▶ [Work to be completed]: Reproduce word for word the lines between those holding "如果把 5% 的网格当作小网，那么你可以再设置一个" and "依然是拿出表格，做压力测试。", inclusive, and nothing else from the data below.

▶ [Extracted data]:
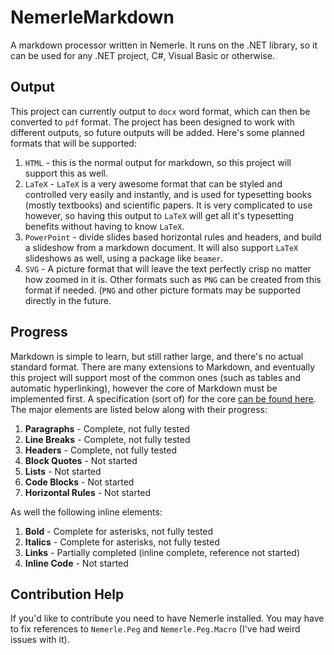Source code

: NemerleMarkdown
===============

A markdown processor written in Nemerle. It runs on the .NET library, so it can be used for any .NET project, C#, Visual Basic or otherwise.


Output
---------

This project can currently output to `docx` word format, which can then be converted to `pdf` format. The project has been designed to work with different outputs, so future outputs will be added. Here's some planned formats that will be supported:

1. `HTML` - this is the normal output for markdown, so this project will support this as well.
2. `LaTeX` - `LaTeX` is a very awesome format that can be styled and controlled very easily and instantly, and is used for typesetting books (mostly textbooks) and scientific papers. It is very complicated to use however, so having this output to `LaTeX` will get all it's typesetting benefits without having to know `LaTeX`. 
3. `PowerPoint` - divide slides based horizontal rules and headers, and build a slideshow from a markdown document. It will also support `LaTeX` slideshows as well, using a package like `beamer`.
4. `SVG` - A picture format that will leave the text perfectly crisp no matter how zoomed in it is. Other formats such as `PNG` can be created from this format if needed. (`PNG` and other picture formats may be supported directly in the future.

Progress
------------

Markdown is simple to learn, but still rather large, and there's no actual standard format. There are many extensions to Markdown, and eventually this project will support most of the common ones (such as tables and automatic hyperlinking), however the core of Markdown must be implemented first. A specification (sort of) for the core [can be found here](http://daringfireball.net/projects/markdown/syntax). The major elements are listed below along with their progress:

1. **Paragraphs** - Complete, not fully tested
2. **Line Breaks** - Complete, not fully tested
3. **Headers** - Complete, not fully tested
4. **Block Quotes** - Not started
5. **Lists** - Not started
6. **Code Blocks** - Not started
7. **Horizontal Rules** - Not started

As well the following inline elements:

1. **Bold** - Complete for asterisks, not fully tested
2. **Italics** - Complete for asterisks, not fully tested
3. **Links** - Partially completed (inline complete, reference not started)
4. **Inline Code** - Not started

Contribution Help
--------------

If you'd like to contribute you need to have Nemerle installed. You may have to fix references to `Nemerle.Peg` and `Nemerle.Peg.Macro` (I've had weird issues with it).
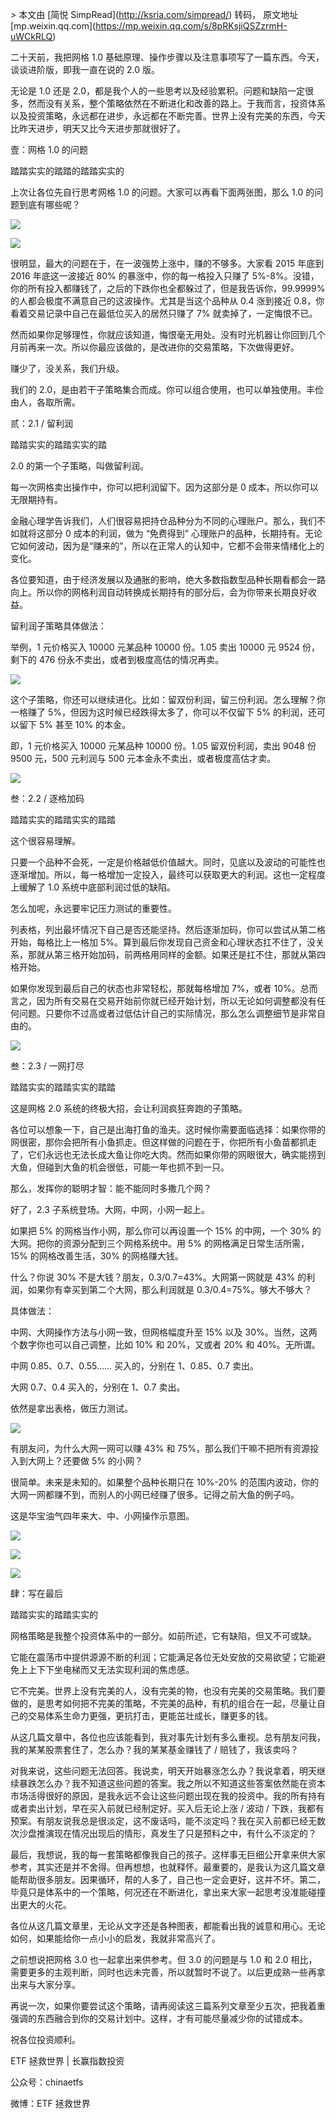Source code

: \> 本文由 \[简悦 SimpRead\](http://ksria.com/simpread/) 转码， 原文地址 \[mp.weixin.qq.com\](https://mp.weixin.qq.com/s/8pRKsjiQSZzrmH-uWCkRLQ)

二十天前，我把网格 1.0 基础原理、操作步骤以及注意事项写了一篇东西。今天，谈谈进阶版，即我一直在说的 2.0 版。

无论是 1.0 还是 2.0，都是我个人的一些思考以及经验累积。问题和缺陷一定很多，然而没有关系，整个策略依然在不断进化和改善的路上。于我而言，投资体系以及投资策略，永远都在进步，永远都在不断完善。世界上没有完美的东西，今天比昨天进步，明天又比今天进步那就很好了。

壹：网格 1.0 的问题

踏踏实实的踏踏的踏踏实实的  

上次让各位先自行思考网格 1.0 的问题。大家可以再看下面两张图，那么 1.0 的问题到底有哪些呢？

![](https://mmbiz.qpic.cn/mmbiz_jpg/SEPick5M9xjPJTCrsXLuWWllO6NAibhG2ME6UwsQ4jbHibH7z3aE59ibY1ImoM3KLNq2jTdaDJibNVbNd40aick3ztfQ/640?wx_fmt=jpeg)

![](https://mmbiz.qpic.cn/mmbiz_jpg/SEPick5M9xjPJTCrsXLuWWllO6NAibhG2Mayu6pkWmJdjfibjyibzbP6zUydst1npRpty78GsM0SO8cEVbjTJcRPLg/640?wx_fmt=jpeg)

很明显，最大的问题在于，在一波强势上涨中，赚的不够多。大家看 2015 年底到 2016 年底这一波接近 80% 的暴涨中，你的每一格投入只赚了 5%-8%。没错，你的所有投入都赚钱了，之后的下跌你也全都躲过了，但是我告诉你，99.9999% 的人都会极度不满意自己的这波操作。尤其是当这个品种从 0.4 涨到接近 0.8，你看着交易记录中自己在最低位买入的居然只赚了 7% 就卖掉了，一定悔恨不已。

然而如果你足够理性，你就应该知道，悔恨毫无用处。没有时光机器让你回到几个月前再来一次。所以你最应该做的，是改进你的交易策略，下次做得更好。

赚少了，没关系，我们升级。

我们的 2.0，是由若干子策略集合而成。你可以组合使用，也可以单独使用。丰俭由人，各取所需。

贰：2.1 / 留利润

踏踏实实的踏踏实实的踏  

2.0 的第一个子策略，叫做留利润。

每一次网格卖出操作中，你可以把利润留下。因为这部分是 0 成本，所以你可以无限期持有。

金融心理学告诉我们，人们很容易把持仓品种分为不同的心理账户。那么，我们不如就将这部分 0 成本的利润，做为 “免费得到” 心理账户的品种，长期持有。无论它如何波动，因为是“赚来的”，所以在正常人的认知中，它都不会带来情绪化上的变化。

各位要知道，由于经济发展以及通胀的影响，绝大多数指数型品种长期看都会一路向上。所以你的网格利润自动转换成长期持有的部分后，会为你带来长期良好收益。

留利润子策略具体做法：

举例，1 元价格买入 10000 元某品种 10000 份。1.05 卖出 10000 元 9524 份，剩下的 476 份永不卖出，或者到极度高估的情况再卖。

![](https://mmbiz.qpic.cn/mmbiz_jpg/SEPick5M9xjPJTCrsXLuWWllO6NAibhG2MP907dW4VZWH0BasE7FKxaAHyKsV5IRWq9VQSCib43vxce3XhsgXmxGg/640?wx_fmt=jpeg)

这个子策略，你还可以继续进化。比如：留双份利润，留三份利润。怎么理解？你一格赚了 5%，但因为这时候已经跌得太多了，你可以不仅留下 5% 的利润，还可以留下 5% 甚至 10% 的本金。

即，1 元价格买入 10000 元某品种 10000 份。1.05 留双份利润，卖出 9048 份 9500 元，500 元利润与 500 元本金永不卖出，或者极度高估才卖。

![](https://mmbiz.qpic.cn/mmbiz_jpg/SEPick5M9xjPJTCrsXLuWWllO6NAibhG2MdmhzHXEictpe4noAib6vwkZp7K30wjlCB5vs7lWeYfcXq6y4UmogiaO4w/640?wx_fmt=jpeg)

叁：2.2 / 逐格加码

踏踏实实的踏踏实实的踏踏

这个很容易理解。

只要一个品种不会死，一定是价格越低价值越大。同时，见底以及波动的可能性也逐渐增加。所以，每一格增加一定投入，最终可以获取更大的利润。这也一定程度上缓解了 1.0 系统中底部利润过低的缺陷。

怎么加呢，永远要牢记压力测试的重要性。

列表格，列出最坏情况下自己是否还能坚持。然后逐渐加码，你可以尝试从第二格开始，每格比上一格加 5%。算到最后你发现自己资金和心理状态扛不住了，没关系，那就从第三格开始加码，前两格用同样的金额。如果还是扛不住，那就从第四格开始。

如果你发现到最后自己的状态也非常轻松，那就每格增加 7%，或者 10%。总而言之，因为所有交易在交易开始前你就已经开始计划，所以无论如何调整都没有任何问题。只要你不过高或者过低估计自己的实际情况，那么怎么调整细节是非常自由的。

![](https://mmbiz.qpic.cn/mmbiz_jpg/SEPick5M9xjPJTCrsXLuWWllO6NAibhG2MjziaXLAICP1OZajDhCu5ZDaKMSlWhJeicicLUTIVhJwjqvuKNDGk2t1Xg/640?wx_fmt=jpeg)

叁：2.3 / 一网打尽

踏踏实实的踏踏实实的踏踏

这是网格 2.0 系统的终极大招，会让利润疯狂奔跑的子策略。

各位可以想象一下，自己是出海打鱼的渔夫。这时候你需要面临选择：如果你带的网很密，那你会把所有小鱼抓走。但这样做的问题在于，你把所有小鱼苗都抓走了，它们永远也无法长成大鱼让你吃大肉。然而如果你带的网眼很大，确实能捞到大鱼，但碰到大鱼的机会很低，可能一年也抓不到一只。

那么，发挥你的聪明才智：能不能同时多撒几个网？

好了，2.3 子系统登场。大网，中网，小网一起上。

如果把 5% 的网格当作小网，那么你可以再设置一个 15% 的中网，一个 30% 的大网。把你的资源分配到三个网格系统中。用 5% 的网格满足日常生活所需，15% 的网格改善生活，30% 的网格赚大钱。

什么？你说 30% 不是大钱？朋友，0.3/0.7=43%。大网第一网就是 43% 的利润，如果你有幸买到第二个大网，那么利润就是 0.3/0.4=75%。够大不够大？

具体做法：

中网、大网操作方法与小网一致，但网格幅度升至 15% 以及 30%。当然，这两个数字你也可以自己调整，比如 10% 和 20%，又或者 20% 和 40%。无所谓。

中网 0.85、0.7、0.55…… 买入的，分别在 1、0.85、0.7 卖出。

大网 0.7、0.4 买入的，分别在 1、0.7 卖出。

依然是拿出表格，做压力测试。

![](https://mmbiz.qpic.cn/mmbiz_jpg/SEPick5M9xjPJTCrsXLuWWllO6NAibhG2M99Hks6AfzGDZMOKT3HGudC1uWd0LydPEkwpzMnJX9oz9c2ibGESlkAw/640?wx_fmt=jpeg)

有朋友问，为什么大网一网可以赚 43% 和 75%，那么我们干嘛不把所有资源投入到大网上？还要做 5% 的小网？

很简单。未来是未知的。如果整个品种长期只在 10%-20% 的范围内波动，你的大网一网都赚不到，而别人的小网已经赚了很多。记得之前大鱼的例子吗。

这是华宝油气四年来大、中、小网操作示意图。  

![](https://mmbiz.qpic.cn/mmbiz_jpg/SEPick5M9xjPJTCrsXLuWWllO6NAibhG2MTxwtIiaGVnd4sgayqm3PDmlr3JvzjEeXkXZ0J2o1zCqJXy5rlDzcia9w/640?wx_fmt=jpeg)

![](https://mmbiz.qpic.cn/mmbiz_jpg/SEPick5M9xjPJTCrsXLuWWllO6NAibhG2MMRaHrcmY5UVics64kfrbfTwUq72OTfJBQKzMeMcgP8RPzwp3kbAiay5A/640?wx_fmt=jpeg)

![](https://mmbiz.qpic.cn/mmbiz_jpg/SEPick5M9xjPJTCrsXLuWWllO6NAibhG2M8zUbgu1kFgUNnSSWWKz7MbO7iapG92Wkeo2kjCmcYeUfFFpdBUiaibrjw/640?wx_fmt=jpeg)

肆：写在最后

踏踏实实的踏踏实实的

网格策略是我整个投资体系中的一部分。如前所述，它有缺陷，但又不可或缺。

它能在震荡市中提供源源不断的利润；它能满足各位无处安放的交易欲望；它能避免上上下下坐电梯而又无法实现利润的焦虑感。

它不完美。世界上没有完美的人，没有完美的物，也没有完美的交易策略。我们要做的，是思考如何把不完美的策略，不完美的品种，有机的组合在一起，尽量让自己的交易体系生命力更强，更抗打击，更能茁壮成长，赚更多的钱。

从这几篇文章中，各位也应该能看到，我对事先计划有多么重视。总有朋友问我，我的某某股票套住了，怎么办？我的某某基金赚钱了 / 赔钱了，我该卖吗？

对我来说，这些问题无法回答。我说卖，明天开始暴涨怎么办？我说拿着，明天继续暴跌怎么办？我不知道这些问题的答案。我之所以不知道这些答案依然能在资本市场活得很好的原因，是我永远不会让这些问题出现在我的投资中。我的所有持有或者卖出计划，早在买入前就已经制定好。买入后无论上涨 / 波动 / 下跌，我都有预案。有朋友说我总是很淡定，这不废话吗，能不淡定吗？我在买入前都已经无数次沙盘推演现在情况出现后的情形，真发生了只是预料之中，有什么不淡定的？

最后，我想说，我的每一套策略都像我自己的孩子。这样事无巨细公开拿来供大家参考，其实还是并不舍得。但再想想，也就释怀。最重要的，是我认为这几篇文章能帮助很多朋友。因果循环，帮的人多了，自己也一定会更好，这并不坏。第二，毕竟只是体系中的一个策略，何况还在不断进化，拿出来大家一起思考没准能碰撞出更大的火花。

各位从这几篇文章里，无论从文字还是各种图表，都能看出我的诚意和用心。无论如何，如果能给你一点小小的启发，我就非常高兴了。

之前想说把网格 3.0 也一起拿出来供参考。但 3.0 的问题是与 1.0 和 2.0 相比，需要更多的主观判断，同时也远未完善，所以就暂时不说了。以后更成熟一些再拿出来与大家分享。

再说一次，如果你要尝试这个策略，请再阅读这三篇系列文章至少五次，把我着重强调的东西融合到你的交易计划中。这样，才有可能尽量减少你的试错成本。

祝各位投资顺利。

ETF 拯救世界 | 长赢指数投资

公众号：chinaetfs

微博：ETF 拯救世界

▶ [Reply]:
如果把 5% 的网格当作小网，那么你可以再设置一个 15% 的中网，一个 30% 的大网。把你的资源分配到三个网格系统中。用 5% 的网格满足日常生活所需，15% 的网格改善生活，30% 的网格赚大钱。

什么？你说 30% 不是大钱？朋友，0.3/0.7=43%。大网第一网就是 43% 的利润，如果你有幸买到第二个大网，那么利润就是 0.3/0.4=75%。够大不够大？

具体做法：

中网、大网操作方法与小网一致，但网格幅度升至 15% 以及 30%。当然，这两个数字你也可以自己调整，比如 10% 和 20%，又或者 20% 和 40%。无所谓。

中网 0.85、0.7、0.55…… 买入的，分别在 1、0.85、0.7 卖出。

大网 0.7、0.4 买入的，分别在 1、0.7 卖出。

依然是拿出表格，做压力测试。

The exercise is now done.